Sunday, January 11, 2015

Pencil Grasp - When to worry?

This is a common issue in 'OT-Land'! Parents frequently bring their children along with a number of concerns, and often pencil grip is in there somewhere. There can be a number of factors contributing to this........

* Children these days are often expected to use a mature grasp when they're very young and their muscles aren't yet ready, so they adopt all sorts of awkward positions, which end up as habit. Developmentally, 3 year olds use a dagger grasp pattern because that gives them enough strength! We need to let them. At 4 years they start to move their fingers down into a more mature position, but they still often need to use all their fingers and haven't developed the ability to isolate the little muscles in their fingers for finer control. Occasionally children haven't been shown how to hold their pencil, or they've been modelling their parents creative grip styles!

* However, often there are other reasons contributing to non-functional grasps, e.g. poor isolation of finger movements, not able to separate the two sides of the hand, low muscle tone, decreased sensory awareness, etc. OT's can assess and identify these factors and children will then benefit from opportunity to develop via the specific activities recommended. We are always encouraging activities on vertical surfaces as this helps in most of these instances. We have a whole section of our website just for this! See Vertical Surface Activities

When children adopt a functional pencil grip they:

* Are efficient in their writing

* Their writing becomes more effortless

* They have more endurance

We want children to be able to write automatically, so that they can concentrate on what they're writing. This is the goal and the reason to assist.

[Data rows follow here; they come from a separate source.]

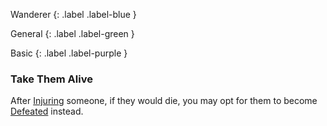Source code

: 
Wanderer
{: .label .label-blue }

General
{: .label .label-green }

Basic
{: .label .label-purple }
### Take Them Alive

After [Injuring](Core/Injury) someone, if they would die, you may opt for them to become [Defeated](Core/Effects#Defeated) instead.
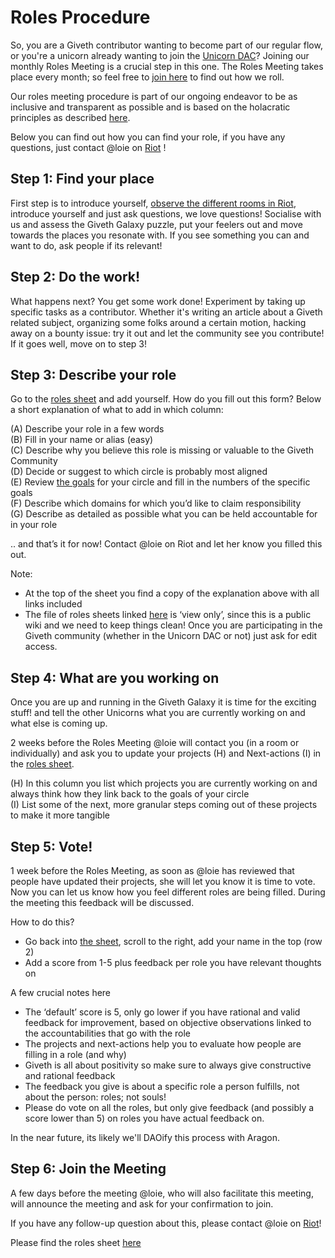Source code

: # Roles Procedure

So, you are a Giveth contributor wanting to become part of our regular flow, or you're a unicorn already wanting to join the  [Unicorn DAC](https://wiki.giveth.io/dac/unicorn-dac/)? Joining our monthly Roles Meeting is a crucial step in this one. The Roles Meeting takes place every month; so feel free to [join here](https://riot.im/app/#/room/#giveth-governance:matrix.org) to find out how we roll. 


Our roles meeting procedure is part of our ongoing endeavor to be as inclusive and transparent as possible and is based on the holacratic principles as described [here](https://blog.holacracy.org/writing-roles-accountabilities-in-holacracy-eb9d83e363bf).


Below you can find out how you can find your role, if you have any questions, just contact @loie on [Riot](http://join.giveth.io) !


## Step 1: Find your place

First step is to introduce yourself, [observe the different rooms in Riot](http://join.giveth.io), introduce yourself and just ask questions, we love questions! Socialise with us and assess the Giveth Galaxy puzzle, put your feelers out and move towards the places you resonate with. If you see something you can and want to do, ask people if its relevant!  

## Step 2: Do the work!

What happens next? You get some work done! Experiment by taking up specific tasks as a contributor. Whether it's writing an article about a Giveth related subject, organizing some folks around a certain motion, hacking away on a bounty issue: try it out and let the community see you contribute! If it goes well, move on to step 3!

## Step 3: Describe your role

Go to the [roles sheet](https://drive.google.com/drive/folders/1RMpEOAw_KjBqGfs5joe4mXjZZQRDuQt5?usp=sharing) and add yourself.
How do you fill out this form? Below a short explanation of what to add in which column:

(A) Describe your role in a few words <br>
(B) Fill in your name or alias (easy) <br>
(C) Describe why you believe this role is missing or valuable to the Giveth Community  <br>
(D) Decide or suggest to which circle is probably most aligned  <br>
(E) Review [the goals](https://docs.google.com/document/d/15bD4zWmNGseSehNMS2ZYVUcTGXKp3B-REFf8A-0B7Xs/edit?usp=sharing) for your circle and fill in the numbers of the specific goals  <br>
(F) Describe which domains for which you’d like to claim responsibility  <br>
(G) Describe as detailed as possible what you can be held accountable for in your role <br>


.. and that’s it for now! Contact @loie on Riot and let her know you filled this out.


Note:
- At the top of the sheet you find a copy of the explanation above with all links included
- The file of roles sheets linked [here](https://drive.google.com/drive/folders/1RMpEOAw_KjBqGfs5joe4mXjZZQRDuQt5?usp=sharing) is ‘view only’, since this is a public wiki and we need to keep things clean! Once you are participating in the Giveth community (whether in the Unicorn DAC or not) just ask for edit access. 

## Step 4: What are you working on

Once you are up and running in the Giveth Galaxy it is time for the exciting stuff! and tell the other Unicorns what you are currently working on and what else is coming up.

2 weeks before the Roles Meeting @loie will contact you (in a room or individually) and ask you to update your projects (H) and Next-actions (I) in the [roles sheet](https://drive.google.com/drive/folders/1RMpEOAw_KjBqGfs5joe4mXjZZQRDuQt5?usp=sharing).

(H) In this column you list which projects you are currently working on and always think how they link back to the goals of your circle <br>
(I) List some of the next, more granular steps coming out of these projects to make it more tangible

## Step 5: Vote!

1 week before the Roles Meeting, as soon as @loie has reviewed that people have updated their projects, she will let you know it is time to vote. Now you can let us know how you feel different roles are being filled. During the meeting this feedback will be discussed.

How to do this?

- Go back into [the sheet](https://drive.google.com/drive/folders/1RMpEOAw_KjBqGfs5joe4mXjZZQRDuQt5?usp=sharing), scroll to the right, add your name in the top (row 2)
- Add a score from 1-5 plus feedback per role you have relevant thoughts on


A few crucial notes here

- The ‘default’ score is 5, only go lower if you have rational and valid feedback for improvement, based on objective observations linked to the accountabilities that go with the role
- The projects and next-actions help you to evaluate how people are filling in a role (and why)
- Giveth is all about positivity so make sure to always give constructive and rational feedback
- The feedback you give is about a specific role a person fulfills, not about the person: roles; not souls!
- Please do vote on all the roles, but only give feedback (and possibly a score lower than 5) on roles you have actual feedback on.

In the near future, its likely we'll DAOify this process with Aragon.

## Step 6: Join the Meeting

A few days before the meeting @loie, who will also facilitate this meeting, will announce the meeting and ask for your confirmation to join.

If you have any follow-up question about this, please contact @loie on [Riot](http://join.giveth.io)!

Please find the roles sheet [here](https://docs.google.com/spreadsheets/d/e/2PACX-1vQh5zyZ8ga2xtovtYK-43jT_mIiK_tg1O6O599pbPEMaHopvmRpTzgECq8_YyKl-MzhgOQ7cf-N3STL/pubhtml?gid=1761564124&amp;single=true&amp;widget=true&amp;headers=false)
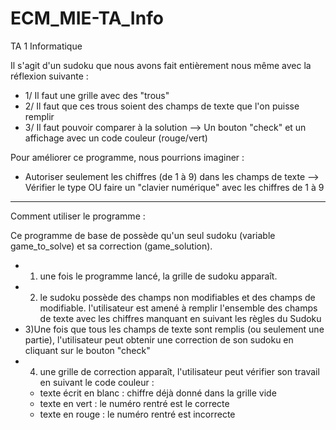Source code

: # ECM_MIE-TA_Info
TA 1 Informatique

Il s'agit d'un sudoku que nous avons fait entièrement nous même avec la réflexion suivante :
- 1/ Il faut une grille avec des "trous"
- 2/ Il faut que ces trous soient des champs de texte que l'on puisse remplir
- 3/ Il faut pouvoir comparer à la solution --> Un bouton "check" et un affichage avec un code couleur (rouge/vert)

Pour améliorer ce programme, nous pourrions imaginer :
- Autoriser seulement les chiffres (de 1 à 9) dans les champs de texte --> Vérifier le type OU faire un "clavier numérique" 
avec les chiffres de 1 à 9


-----------------------------------------------------------------------------------------------------------------------------------

Comment utiliser le programme :

Ce programme de base de possède qu'un seul sudoku (variable game_to_solve) et sa correction (game_solution).
- 1) une fois le programme lancé, la grille de sudoku apparaît.
- 2) le sudoku possède des champs non modifiables et des champs de modifiable. l'utilisateur est amené à remplir l'ensemble des champs de texte avec les chiffres manquant en suivant les règles du Sudoku
- 3)Une fois que tous les champs de texte sont remplis (ou seulement une partie), l'utilisateur peut obtenir une correction de son sudoku en cliquant sur le bouton "check"
- 4) une grille de correction apparaît, l'utilisateur peut vérifier son travail en suivant le code couleur :
  - texte écrit en blanc : chiffre déjà donné dans la grille vide
  - texte en vert : le numéro rentré est le correcte
  - texte en rouge : le numéro rentré est incorrecte
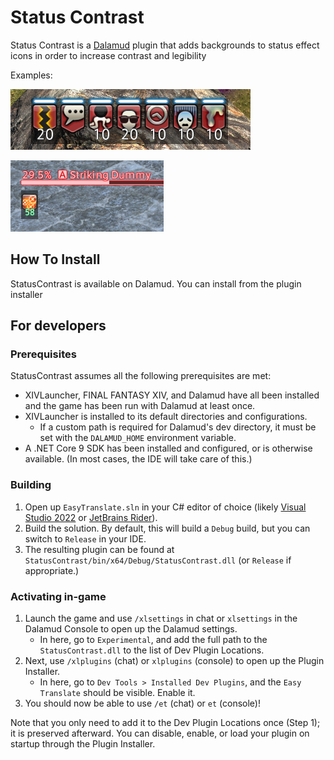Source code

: # Status Contrast

Status Contrast is a [Dalamud](https://github.com/goatcorp/Dalamud) plugin that
adds backgrounds to status effect icons in order to increase contrast and legibility

Examples:

![A screenshot showing the background effect on player debuffs](docs/player-debuffs.png)

![A screenshot showing the background effect on target debuffs](docs/target-debuffs.png)

## How To Install

StatusContrast is available on Dalamud. You can install from the plugin installer

## For developers

### Prerequisites

StatusContrast assumes all the following prerequisites are met:

* XIVLauncher, FINAL FANTASY XIV, and Dalamud have all been installed and the game
has been run with Dalamud at least once.
* XIVLauncher is installed to its default directories and configurations.
  * If a custom path is required for Dalamud's dev directory, it must be set with
  the `DALAMUD_HOME` environment variable.
* A .NET Core 9 SDK has been installed and configured, or is otherwise available.
(In most cases, the IDE will take care of this.)

### Building

1. Open up `EasyTranslate.sln` in your C# editor of choice (likely
[Visual Studio 2022](https://visualstudio.microsoft.com) or
[JetBrains Rider](https://www.jetbrains.com/rider/)).
2. Build the solution. By default, this will build a `Debug` build, but you can
switch to `Release` in your IDE.
3. The resulting plugin can be found at
`StatusContrast/bin/x64/Debug/StatusContrast.dll` (or `Release` if appropriate.)

### Activating in-game

1. Launch the game and use `/xlsettings` in chat or `xlsettings` in the Dalamud
Console to open up the Dalamud settings.
    * In here, go to `Experimental`, and add the full path to the
    `StatusContrast.dll` to the list of Dev Plugin Locations.
2. Next, use `/xlplugins` (chat) or `xlplugins` (console) to open up the Plugin Installer.
    * In here, go to `Dev Tools > Installed Dev Plugins`, and the `Easy Translate`
    should be visible. Enable it.
3. You should now be able to use `/et` (chat) or `et` (console)!

Note that you only need to add it to the Dev Plugin Locations once (Step 1); it
is preserved afterward. You can disable, enable, or load your plugin on startup
through the Plugin Installer.
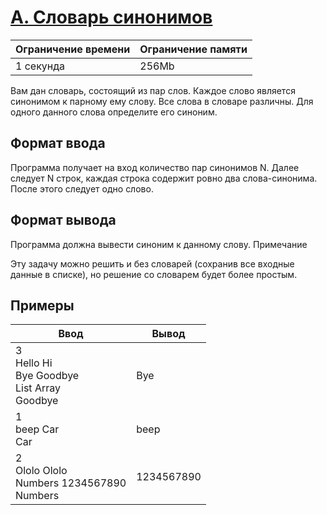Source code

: # [A. Словарь синонимов](https://contest.yandex.ru/contest/27665/problems/A/ "Ссылка на сайт с задачей")
| Ограничение времени | Ограничение памяти |
| -|-|
| 1 секунда | 256Mb |

Вам дан словарь, состоящий из пар слов. Каждое слово является синонимом к парному ему слову. Все слова в словаре различны. Для одного данного слова определите его синоним.

## Формат ввода

Программа получает на вход количество пар синонимов N. Далее следует N строк, каждая строка содержит ровно два слова-синонима. После этого следует одно слово.

## Формат вывода

Программа должна вывести синоним к данному слову. Примечание

Эту задачу можно решить и без словарей (сохранив все входные данные в списке), но решение со словарем будет более простым.

## Примеры

| Ввод | Вывод |
| -|-|
| 3</br>Hello Hi</br>Bye Goodbye</br>List Array</br>Goodbye | Bye |
| 1</br>beep Car</br>Car | beep |
| 2</br>Ololo Ololo</br>Numbers 1234567890</br>Numbers | 1234567890 |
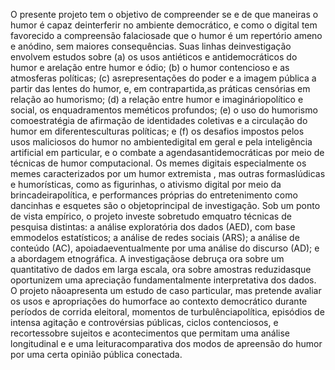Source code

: ---
---

O presente projeto tem o objetivo de compreender se e de que maneiras o humor é capaz deinterferir no ambiente democrático, e como o digital tem favorecido a compreensão falaciosade que o humor é um repertório ameno e anódino, sem maiores consequências. Suas linhas deinvestigação envolvem estudos sobre (a) os usos antiéticos e antidemocráticos do humor e arelação entre humor e ódio; (b) o humor contencioso e as atmosferas políticas; (c) asrepresentações do poder e a imagem pública a partir das lentes do humor, e, em contrapartida,as práticas censórias em relação ao humorismo; (d) a relação entre humor e imagináriopolítico e social, os enquadramentos meméticos profundos; (e) o uso do humorismo comoestratégia de afirmação de identidades coletivas e a circulação do humor em diferentesculturas políticas; e (f) os desafios impostos pelos usos maliciosos do humor no ambientedigital em geral e pela inteligência artificial em particular, e o combate a agendasantidemocráticas por meio de técnicas de humor computacional. Os memes digitais especialmente os memes caracterizados por um humor extremista , mas outras formaslúdicas e humorísticas, como as figurinhas, o ativismo digital por meio da brincadeirapolítica, e performances próprias do entretenimento como dancinhas e esquetes são o objetoprincipal de investigação. Sob um ponto de vista empírico, o projeto investe sobretudo emquatro técnicas de pesquisa distintas: a análise exploratória dos dados (AED), com base emmodelos estatísticos; a análise de redes sociais (ARS); a análise de conteúdo (AC), apoiadaeventualmente por uma análise do discurso (AD); e a abordagem etnográfica. A investigaçãose debruça ora sobre um quantitativo de dados em larga escala, ora sobre amostras reduzidasque oportunizem uma apreciação fundamentalmente interpretativa dos dados. O projeto nãoapresenta um estudo de caso particular, mas pretende avaliar os usos e apropriações do humorface ao contexto democrático durante períodos de corrida eleitoral, momentos de turbulênciapolítica, episódios de intensa agitação e controvérsias públicas, ciclos contenciosos, e recortessobre sujeitos e acontecimentos que permitam uma análise longitudinal e e uma leituracomparativa dos modos de apreensão do humor por uma certa opinião pública conectada.
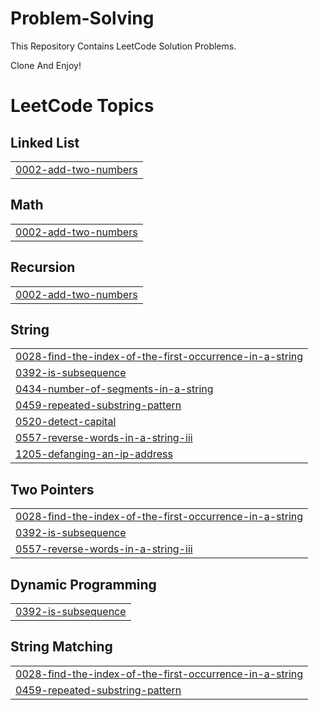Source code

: # Problem-Solving
This Repository Contains LeetCode Solution Problems.

Clone And Enjoy!

<!---LeetCode Topics Start-->
# LeetCode Topics
## Linked List
|  |
| ------- |
| [0002-add-two-numbers](https://github.com/Bechir-Marco/ProblemSolving/tree/master/0002-add-two-numbers) |
## Math
|  |
| ------- |
| [0002-add-two-numbers](https://github.com/Bechir-Marco/ProblemSolving/tree/master/0002-add-two-numbers) |
## Recursion
|  |
| ------- |
| [0002-add-two-numbers](https://github.com/Bechir-Marco/ProblemSolving/tree/master/0002-add-two-numbers) |
## String
|  |
| ------- |
| [0028-find-the-index-of-the-first-occurrence-in-a-string](https://github.com/Bechir-Marco/ProblemSolving/tree/master/0028-find-the-index-of-the-first-occurrence-in-a-string) |
| [0392-is-subsequence](https://github.com/Bechir-Marco/ProblemSolving/tree/master/0392-is-subsequence) |
| [0434-number-of-segments-in-a-string](https://github.com/Bechir-Marco/ProblemSolving/tree/master/0434-number-of-segments-in-a-string) |
| [0459-repeated-substring-pattern](https://github.com/Bechir-Marco/ProblemSolving/tree/master/0459-repeated-substring-pattern) |
| [0520-detect-capital](https://github.com/Bechir-Marco/ProblemSolving/tree/master/0520-detect-capital) |
| [0557-reverse-words-in-a-string-iii](https://github.com/Bechir-Marco/ProblemSolving/tree/master/0557-reverse-words-in-a-string-iii) |
| [1205-defanging-an-ip-address](https://github.com/Bechir-Marco/ProblemSolving/tree/master/1205-defanging-an-ip-address) |
## Two Pointers
|  |
| ------- |
| [0028-find-the-index-of-the-first-occurrence-in-a-string](https://github.com/Bechir-Marco/ProblemSolving/tree/master/0028-find-the-index-of-the-first-occurrence-in-a-string) |
| [0392-is-subsequence](https://github.com/Bechir-Marco/ProblemSolving/tree/master/0392-is-subsequence) |
| [0557-reverse-words-in-a-string-iii](https://github.com/Bechir-Marco/ProblemSolving/tree/master/0557-reverse-words-in-a-string-iii) |
## Dynamic Programming
|  |
| ------- |
| [0392-is-subsequence](https://github.com/Bechir-Marco/ProblemSolving/tree/master/0392-is-subsequence) |
## String Matching
|  |
| ------- |
| [0028-find-the-index-of-the-first-occurrence-in-a-string](https://github.com/Bechir-Marco/ProblemSolving/tree/master/0028-find-the-index-of-the-first-occurrence-in-a-string) |
| [0459-repeated-substring-pattern](https://github.com/Bechir-Marco/ProblemSolving/tree/master/0459-repeated-substring-pattern) |
<!---LeetCode Topics End-->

The following table shows the type of grip patterns which we worry about. All of the recommended grips can be seen by clicking here.

Five finger grasp:  The pencil is held with the tips of all five fingers. The movement when writing is primarily on the fifth finger side of the hand.

Recommended: The Handiwriter helps to separate the two sides of the hand. Often good to use in combination with The Pencil Grip or The Pinch Grip to support finger positioning. The Pediatools Key is also an option here.

Thumb tuck grasp:  The pencil is held in a tripod or quadrupod grasp but with the thumb tucked under the index finger.

Recommended: The Pencil Grip, The Pinch Grip, Solo grip - will help support re-positioning of the thumb and keep the index finger properly on top of the pencil. Children will have individual preferences in regard to how comfortable the different grips feel - this applies in most instances!

Thumb wrap grasp:  The pencil is held in a tripod or quadrupod grasp but with the thumb wrapped over the index finger.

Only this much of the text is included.